(Data entries)
============================================================

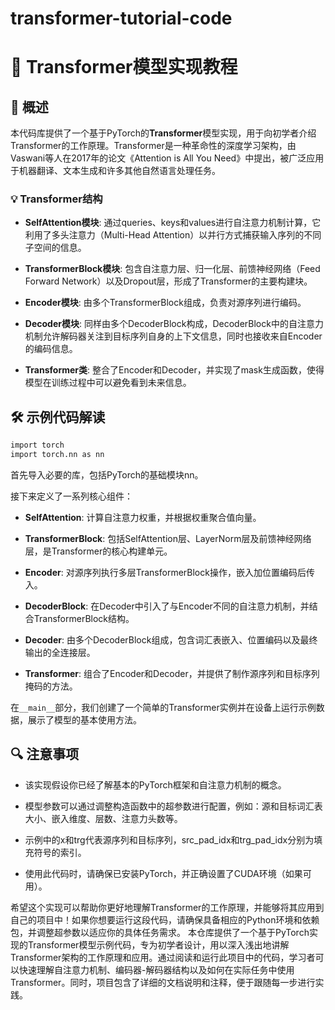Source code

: # transformer-tutorial-code
# 🚀 **Transformer模型实现教程**

## 📖 概述

本代码库提供了一个基于PyTorch的**Transformer**模型实现，用于向初学者介绍Transformer的工作原理。Transformer是一种革命性的深度学习架构，由Vaswani等人在2017年的论文《Attention is All You Need》中提出，被广泛应用于机器翻译、文本生成和许多其他自然语言处理任务。

### 💡 Transformer结构

- **SelfAttention模块**: 通过queries、keys和values进行自注意力机制计算，它利用了多头注意力（Multi-Head Attention）以并行方式捕获输入序列的不同子空间的信息。

- **TransformerBlock模块**: 包含自注意力层、归一化层、前馈神经网络（Feed Forward Network）以及Dropout层，形成了Transformer的主要构建块。

- **Encoder模块**: 由多个TransformerBlock组成，负责对源序列进行编码。

- **Decoder模块**: 同样由多个DecoderBlock构成，DecoderBlock中的自注意力机制允许解码器关注到目标序列自身的上下文信息，同时也接收来自Encoder的编码信息。

- **Transformer类**: 整合了Encoder和Decoder，并实现了mask生成函数，使得模型在训练过程中可以避免看到未来信息。

## 🛠️ 示例代码解读

```markdown
import torch
import torch.nn as nn
```
首先导入必要的库，包括PyTorch的基础模块nn。

接下来定义了一系列核心组件：

- **SelfAttention**: 计算自注意力权重，并根据权重聚合值向量。
  
- **TransformerBlock**: 包括SelfAttention层、LayerNorm层及前馈神经网络层，是Transformer的核心构建单元。

- **Encoder**: 对源序列执行多层TransformerBlock操作，嵌入加位置编码后传入。

- **DecoderBlock**: 在Decoder中引入了与Encoder不同的自注意力机制，并结合TransformerBlock结构。

- **Decoder**: 由多个DecoderBlock组成，包含词汇表嵌入、位置编码以及最终输出的全连接层。

- **Transformer**: 组合了Encoder和Decoder，并提供了制作源序列和目标序列掩码的方法。

在`__main__`部分，我们创建了一个简单的Transformer实例并在设备上运行示例数据，展示了模型的基本使用方法。

## 🔍 注意事项

- 该实现假设你已经了解基本的PyTorch框架和自注意力机制的概念。

- 模型参数可以通过调整构造函数中的超参数进行配置，例如：源和目标词汇表大小、嵌入维度、层数、注意力头数等。

- 示例中的x和trg代表源序列和目标序列，src_pad_idx和trg_pad_idx分别为填充符号的索引。

- 使用此代码时，请确保已安装PyTorch，并正确设置了CUDA环境（如果可用）。

希望这个实现可以帮助你更好地理解Transformer的工作原理，并能够将其应用到自己的项目中！如果你想要运行这段代码，请确保具备相应的Python环境和依赖包，并调整超参数以适应你的具体任务需求。
本仓库提供了一个基于PyTorch实现的Transformer模型示例代码，专为初学者设计，用以深入浅出地讲解Transformer架构的工作原理和应用。通过阅读和运行此项目中的代码，学习者可以快速理解自注意力机制、编码器-解码器结构以及如何在实际任务中使用Transformer。同时，项目包含了详细的文档说明和注释，便于跟随每一步进行实践。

============================================================

__BRIEF__: Only the pictures are to be omitted; the records above must otherwise be reproduced exactly.

__THE COMPLETED TASK__:
Source code

: # transformer-tutorial-code
# 🚀 **Transformer模型实现教程**

## 📖 概述

本代码库提供了一个基于PyTorch的**Transformer**模型实现，用于向初学者介绍Transformer的工作原理。Transformer是一种革命性的深度学习架构，由Vaswani等人在2017年的论文《Attention is All You Need》中提出，被广泛应用于机器翻译、文本生成和许多其他自然语言处理任务。

### 💡 Transformer结构

- **SelfAttention模块**: 通过queries、keys和values进行自注意力机制计算，它利用了多头注意力（Multi-Head Attention）以并行方式捕获输入序列的不同子空间的信息。

- **TransformerBlock模块**: 包含自注意力层、归一化层、前馈神经网络（Feed Forward Network）以及Dropout层，形成了Transformer的主要构建块。

- **Encoder模块**: 由多个TransformerBlock组成，负责对源序列进行编码。

- **Decoder模块**: 同样由多个DecoderBlock构成，DecoderBlock中的自注意力机制允许解码器关注到目标序列自身的上下文信息，同时也接收来自Encoder的编码信息。

- **Transformer类**: 整合了Encoder和Decoder，并实现了mask生成函数，使得模型在训练过程中可以避免看到未来信息。

## 🛠️ 示例代码解读

```markdown
import torch
import torch.nn as nn
```
首先导入必要的库，包括PyTorch的基础模块nn。

接下来定义了一系列核心组件：

- **SelfAttention**: 计算自注意力权重，并根据权重聚合值向量。
  
- **TransformerBlock**: 包括SelfAttention层、LayerNorm层及前馈神经网络层，是Transformer的核心构建单元。

- **Encoder**: 对源序列执行多层TransformerBlock操作，嵌入加位置编码后传入。

- **DecoderBlock**: 在Decoder中引入了与Encoder不同的自注意力机制，并结合TransformerBlock结构。

- **Decoder**: 由多个DecoderBlock组成，包含词汇表嵌入、位置编码以及最终输出的全连接层。

- **Transformer**: 组合了Encoder和Decoder，并提供了制作源序列和目标序列掩码的方法。

在`__main__`部分，我们创建了一个简单的Transformer实例并在设备上运行示例数据，展示了模型的基本使用方法。

## 🔍 注意事项

- 该实现假设你已经了解基本的PyTorch框架和自注意力机制的概念。

- 模型参数可以通过调整构造函数中的超参数进行配置，例如：源和目标词汇表大小、嵌入维度、层数、注意力头数等。

- 示例中的x和trg代表源序列和目标序列，src_pad_idx和trg_pad_idx分别为填充符号的索引。

- 使用此代码时，请确保已安装PyTorch，并正确设置了CUDA环境（如果可用）。

希望这个实现可以帮助你更好地理解Transformer的工作原理，并能够将其应用到自己的项目中！如果你想要运行这段代码，请确保具备相应的Python环境和依赖包，并调整超参数以适应你的具体任务需求。
本仓库提供了一个基于PyTorch实现的Transformer模型示例代码，专为初学者设计，用以深入浅出地讲解Transformer架构的工作原理和应用。通过阅读和运行此项目中的代码，学习者可以快速理解自注意力机制、编码器-解码器结构以及如何在实际任务中使用Transformer。同时，项目包含了详细的文档说明和注释，便于跟随每一步进行实践。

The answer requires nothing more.